Repeat every record below exactly, but leave out any pictures.
- - - - -
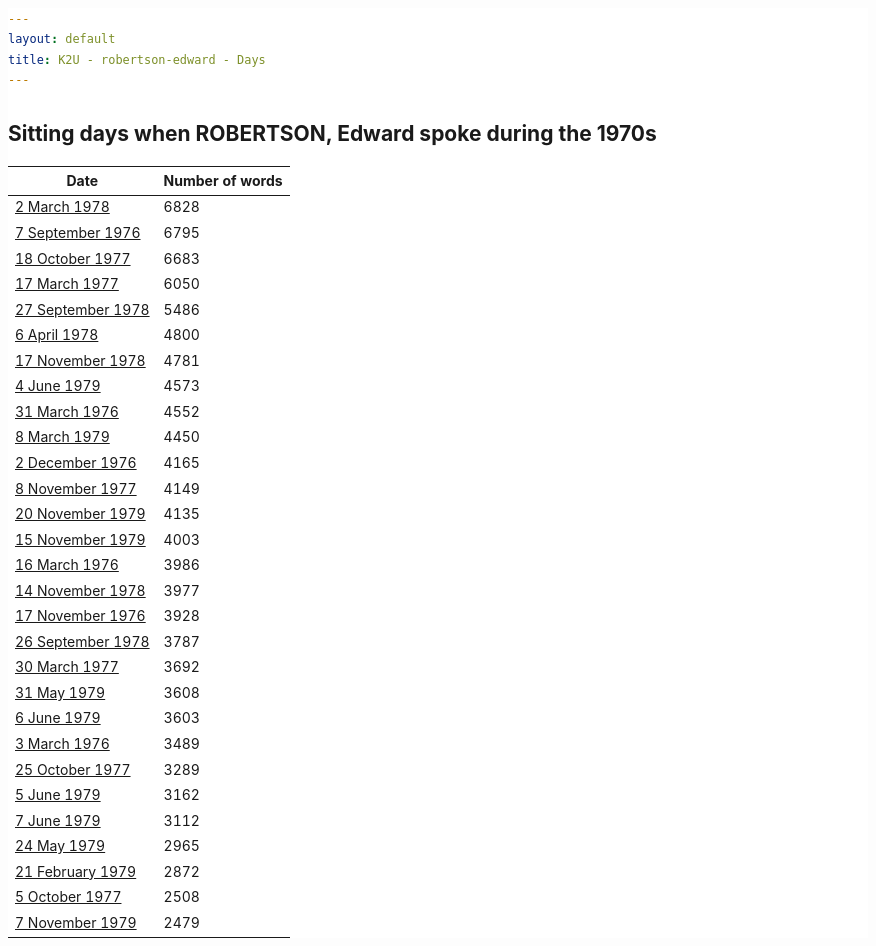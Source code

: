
 ```yaml
---
layout: default
title: K2U - robertson-edward - Days
---
```

## Sitting days when ROBERTSON, Edward spoke during the 1970s

<iframe width="100%" height="400" frameborder="0" scrolling="no" src="//plot.ly/~wragge/857.embed"></iframe>

| Date | Number of words |
|--------------|----------------|
|[2 March 1978](https://historichansard.net/senate/1978/19780302_senate_31_s76/)|6828|
|[7 September 1976](https://historichansard.net/senate/1976/19760907_senate_30_s69/)|6795|
|[18 October 1977](https://historichansard.net/senate/1977/19771018_senate_30_s75/)|6683|
|[17 March 1977](https://historichansard.net/senate/1977/19770317_senate_30_s72/)|6050|
|[27 September 1978](https://historichansard.net/senate/1978/19780927_senate_31_s78/)|5486|
|[6 April 1978](https://historichansard.net/senate/1978/19780406_senate_31_s76/)|4800|
|[17 November 1978](https://historichansard.net/senate/1978/19781117_senate_31_s79/)|4781|
|[4 June 1979](https://historichansard.net/senate/1979/19790604_senate_31_s81/)|4573|
|[31 March 1976](https://historichansard.net/senate/1976/19760331_senate_30_s67/)|4552|
|[8 March 1979](https://historichansard.net/senate/1979/19790308_SENATE_31_S80/)|4450|
|[2 December 1976](https://historichansard.net/senate/1976/19761202_senate_30_s70/)|4165|
|[8 November 1977](https://historichansard.net/senate/1977/19771108_senate_30_s75/)|4149|
|[20 November 1979](https://historichansard.net/senate/1979/19791120_senate_31_s83/)|4135|
|[15 November 1979](https://historichansard.net/senate/1979/19791115_senate_31_s83/)|4003|
|[16 March 1976](https://historichansard.net/senate/1976/19760316_senate_30_s67/)|3986|
|[14 November 1978](https://historichansard.net/senate/1978/19781114_senate_31_s79/)|3977|
|[17 November 1976](https://historichansard.net/senate/1976/19761117_senate_30_s70/)|3928|
|[26 September 1978](https://historichansard.net/senate/1978/19780926_senate_31_s78/)|3787|
|[30 March 1977](https://historichansard.net/senate/1977/19770330_senate_30_s72/)|3692|
|[31 May 1979](https://historichansard.net/senate/1979/19790531_senate_31_s81/)|3608|
|[6 June 1979](https://historichansard.net/senate/1979/19790606_senate_31_s81/)|3603|
|[3 March 1976](https://historichansard.net/senate/1976/19760303_senate_30_s67/)|3489|
|[25 October 1977](https://historichansard.net/senate/1977/19771025_senate_30_s75/)|3289|
|[5 June 1979](https://historichansard.net/senate/1979/19790605_senate_31_s81/)|3162|
|[7 June 1979](https://historichansard.net/senate/1979/19790607_senate_31_s81/)|3112|
|[24 May 1979](https://historichansard.net/senate/1979/19790524_senate_31_s81/)|2965|
|[21 February 1979](https://historichansard.net/senate/1979/19790221_senate_31_s80/)|2872|
|[5 October 1977](https://historichansard.net/senate/1977/19771005_senate_30_s74/)|2508|
|[7 November 1979](https://historichansard.net/senate/1979/19791107_senate_31_s83/)|2479|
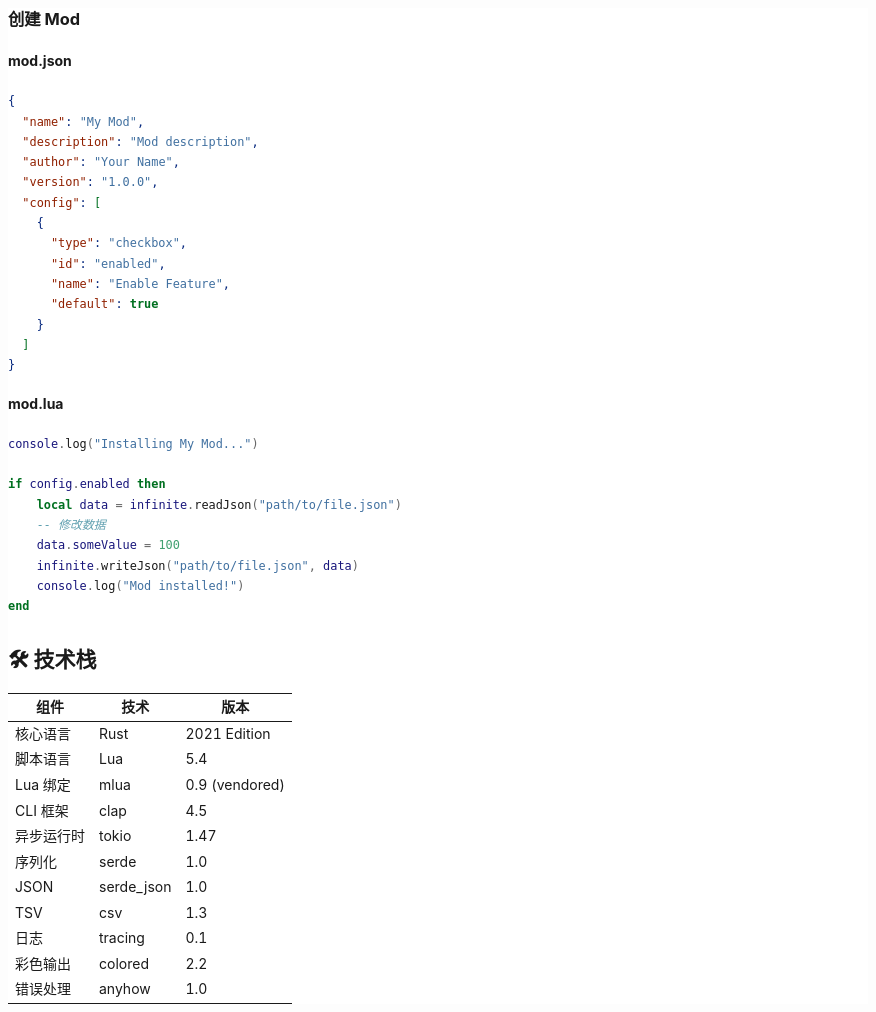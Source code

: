 ### 创建 Mod

#### mod.json
```json
{
  "name": "My Mod",
  "description": "Mod description",
  "author": "Your Name",
  "version": "1.0.0",
  "config": [
    {
      "type": "checkbox",
      "id": "enabled",
      "name": "Enable Feature",
      "default": true
    }
  ]
}
```

#### mod.lua
```lua
console.log("Installing My Mod...")

if config.enabled then
    local data = infinite.readJson("path/to/file.json")
    -- 修改数据
    data.someValue = 100
    infinite.writeJson("path/to/file.json", data)
    console.log("Mod installed!")
end
```

## 🛠️ 技术栈

| 组件 | 技术 | 版本 |
|------|------|------|
| 核心语言 | Rust | 2021 Edition |
| 脚本语言 | Lua | 5.4 |
| Lua 绑定 | mlua | 0.9 (vendored) |
| CLI 框架 | clap | 4.5 |
| 异步运行时 | tokio | 1.47 |
| 序列化 | serde | 1.0 |
| JSON | serde_json | 1.0 |
| TSV | csv | 1.3 |
| 日志 | tracing | 0.1 |
| 彩色输出 | colored | 2.2 |
| 错误处理 | anyhow | 1.0 |
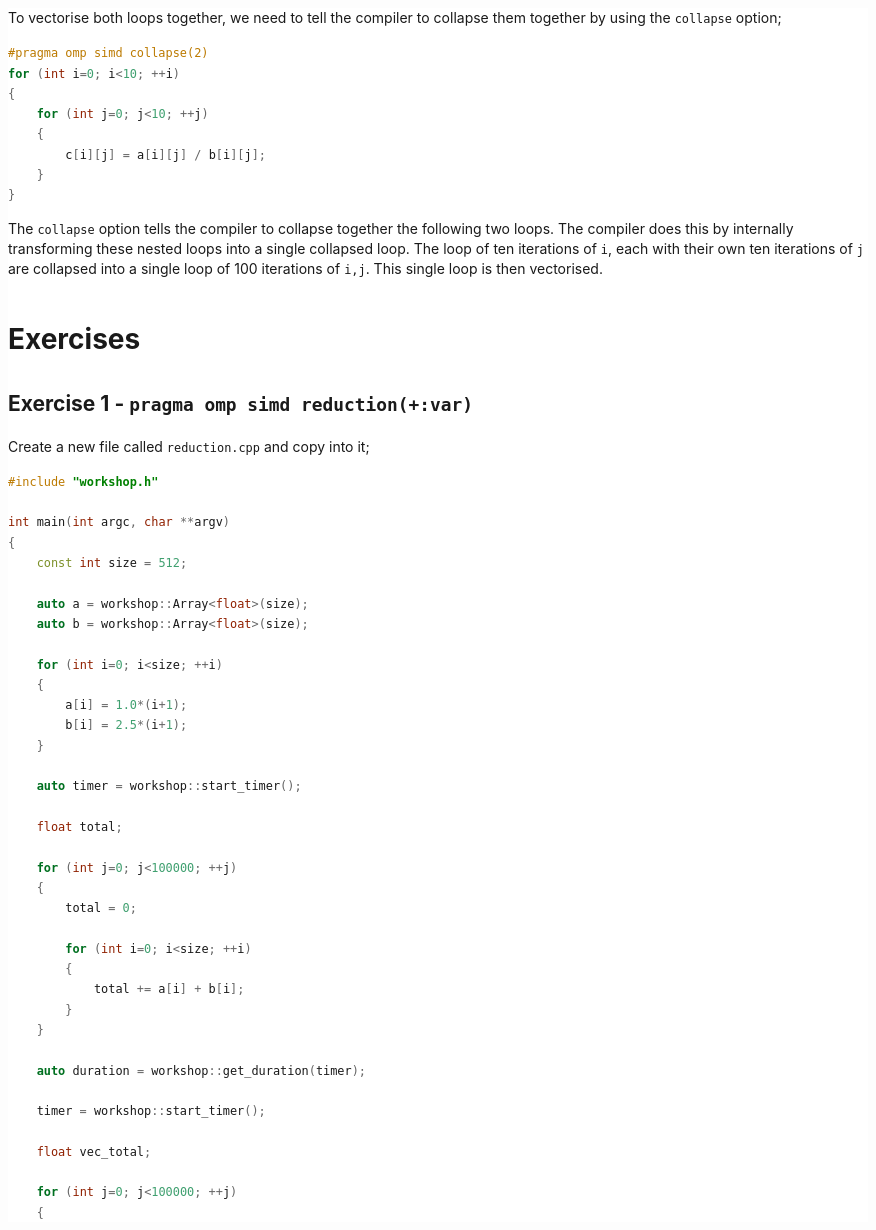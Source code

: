 To vectorise both loops together, we need to tell the compiler to collapse them together
by using the `collapse` option;

```c++ 
#pragma omp simd collapse(2)
for (int i=0; i<10; ++i)
{  
    for (int j=0; j<10; ++j)
    {
        c[i][j] = a[i][j] / b[i][j];
    }
}  
```

The `collapse` option tells the compiler to collapse together the following two loops.
The compiler does this by internally transforming these nested loops into a single
collapsed loop. The loop of ten iterations
of `i`, each with their own ten iterations of `j` are collapsed into a single
loop of 100 iterations of `i,j`. This single loop is then vectorised.


# Exercises

## Exercise 1 - `pragma omp simd reduction(+:var)`

Create a new file called `reduction.cpp` and copy into it;

```c++
#include "workshop.h"

int main(int argc, char **argv)
{
    const int size = 512;

    auto a = workshop::Array<float>(size);
    auto b = workshop::Array<float>(size);

    for (int i=0; i<size; ++i)
    {
        a[i] = 1.0*(i+1);
        b[i] = 2.5*(i+1);
    }

    auto timer = workshop::start_timer();

    float total;

    for (int j=0; j<100000; ++j)
    {
        total = 0;

        for (int i=0; i<size; ++i)
        {
            total += a[i] + b[i];
        }
    }

    auto duration = workshop::get_duration(timer);

    timer = workshop::start_timer();

    float vec_total;

    for (int j=0; j<100000; ++j)
    {    
```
- - - - -
SOLUTION TO THE EXERCISE
Source code

:
 ```yaml
---
layout: default
title: K2U - robertson-edward - Days
---
```

## Sitting days when ROBERTSON, Edward spoke during the 1970s

<iframe width="100%" height="400" frameborder="0" scrolling="no" src="//plot.ly/~wragge/857.embed"></iframe>

| Date | Number of words |
|--------------|----------------|
|[2 March 1978](https://historichansard.net/senate/1978/19780302_senate_31_s76/)|6828|
|[7 September 1976](https://historichansard.net/senate/1976/19760907_senate_30_s69/)|6795|
|[18 October 1977](https://historichansard.net/senate/1977/19771018_senate_30_s75/)|6683|
|[17 March 1977](https://historichansard.net/senate/1977/19770317_senate_30_s72/)|6050|
|[27 September 1978](https://historichansard.net/senate/1978/19780927_senate_31_s78/)|5486|
|[6 April 1978](https://historichansard.net/senate/1978/19780406_senate_31_s76/)|4800|
|[17 November 1978](https://historichansard.net/senate/1978/19781117_senate_31_s79/)|4781|
|[4 June 1979](https://historichansard.net/senate/1979/19790604_senate_31_s81/)|4573|
|[31 March 1976](https://historichansard.net/senate/1976/19760331_senate_30_s67/)|4552|
|[8 March 1979](https://historichansard.net/senate/1979/19790308_SENATE_31_S80/)|4450|
|[2 December 1976](https://historichansard.net/senate/1976/19761202_senate_30_s70/)|4165|
|[8 November 1977](https://historichansard.net/senate/1977/19771108_senate_30_s75/)|4149|
|[20 November 1979](https://historichansard.net/senate/1979/19791120_senate_31_s83/)|4135|
|[15 November 1979](https://historichansard.net/senate/1979/19791115_senate_31_s83/)|4003|
|[16 March 1976](https://historichansard.net/senate/1976/19760316_senate_30_s67/)|3986|
|[14 November 1978](https://historichansard.net/senate/1978/19781114_senate_31_s79/)|3977|
|[17 November 1976](https://historichansard.net/senate/1976/19761117_senate_30_s70/)|3928|
|[26 September 1978](https://historichansard.net/senate/1978/19780926_senate_31_s78/)|3787|
|[30 March 1977](https://historichansard.net/senate/1977/19770330_senate_30_s72/)|3692|
|[31 May 1979](https://historichansard.net/senate/1979/19790531_senate_31_s81/)|3608|
|[6 June 1979](https://historichansard.net/senate/1979/19790606_senate_31_s81/)|3603|
|[3 March 1976](https://historichansard.net/senate/1976/19760303_senate_30_s67/)|3489|
|[25 October 1977](https://historichansard.net/senate/1977/19771025_senate_30_s75/)|3289|
|[5 June 1979](https://historichansard.net/senate/1979/19790605_senate_31_s81/)|3162|
|[7 June 1979](https://historichansard.net/senate/1979/19790607_senate_31_s81/)|3112|
|[24 May 1979](https://historichansard.net/senate/1979/19790524_senate_31_s81/)|2965|
|[21 February 1979](https://historichansard.net/senate/1979/19790221_senate_31_s80/)|2872|
|[5 October 1977](https://historichansard.net/senate/1977/19771005_senate_30_s74/)|2508|
|[7 November 1979](https://historichansard.net/senate/1979/19791107_senate_31_s83/)|2479|
Source code

: ### 创建 Mod

#### mod.json
```json
{
  "name": "My Mod",
  "description": "Mod description",
  "author": "Your Name",
  "version": "1.0.0",
  "config": [
    {
      "type": "checkbox",
      "id": "enabled",
      "name": "Enable Feature",
      "default": true
    }
  ]
}
```

#### mod.lua
```lua
console.log("Installing My Mod...")

if config.enabled then
    local data = infinite.readJson("path/to/file.json")
    -- 修改数据
    data.someValue = 100
    infinite.writeJson("path/to/file.json", data)
    console.log("Mod installed!")
end
```

## 🛠️ 技术栈

| 组件 | 技术 | 版本 |
|------|------|------|
| 核心语言 | Rust | 2021 Edition |
| 脚本语言 | Lua | 5.4 |
| Lua 绑定 | mlua | 0.9 (vendored) |
| CLI 框架 | clap | 4.5 |
| 异步运行时 | tokio | 1.47 |
| 序列化 | serde | 1.0 |
| JSON | serde_json | 1.0 |
| TSV | csv | 1.3 |
| 日志 | tracing | 0.1 |
| 彩色输出 | colored | 2.2 |
| 错误处理 | anyhow | 1.0 |
Source code

: To vectorise both loops together, we need to tell the compiler to collapse them together
by using the `collapse` option;

```c++ 
#pragma omp simd collapse(2)
for (int i=0; i<10; ++i)
{  
    for (int j=0; j<10; ++j)
    {
        c[i][j] = a[i][j] / b[i][j];
    }
}  
```

The `collapse` option tells the compiler to collapse together the following two loops.
The compiler does this by internally transforming these nested loops into a single
collapsed loop. The loop of ten iterations
of `i`, each with their own ten iterations of `j` are collapsed into a single
loop of 100 iterations of `i,j`. This single loop is then vectorised.


# Exercises

## Exercise 1 - `pragma omp simd reduction(+:var)`

Create a new file called `reduction.cpp` and copy into it;

```c++
#include "workshop.h"

int main(int argc, char **argv)
{
    const int size = 512;

    auto a = workshop::Array<float>(size);
    auto b = workshop::Array<float>(size);

    for (int i=0; i<size; ++i)
    {
        a[i] = 1.0*(i+1);
        b[i] = 2.5*(i+1);
    }

    auto timer = workshop::start_timer();

    float total;

    for (int j=0; j<100000; ++j)
    {
        total = 0;

        for (int i=0; i<size; ++i)
        {
            total += a[i] + b[i];
        }
    }

    auto duration = workshop::get_duration(timer);

    timer = workshop::start_timer();

    float vec_total;

    for (int j=0; j<100000; ++j)
    {    
```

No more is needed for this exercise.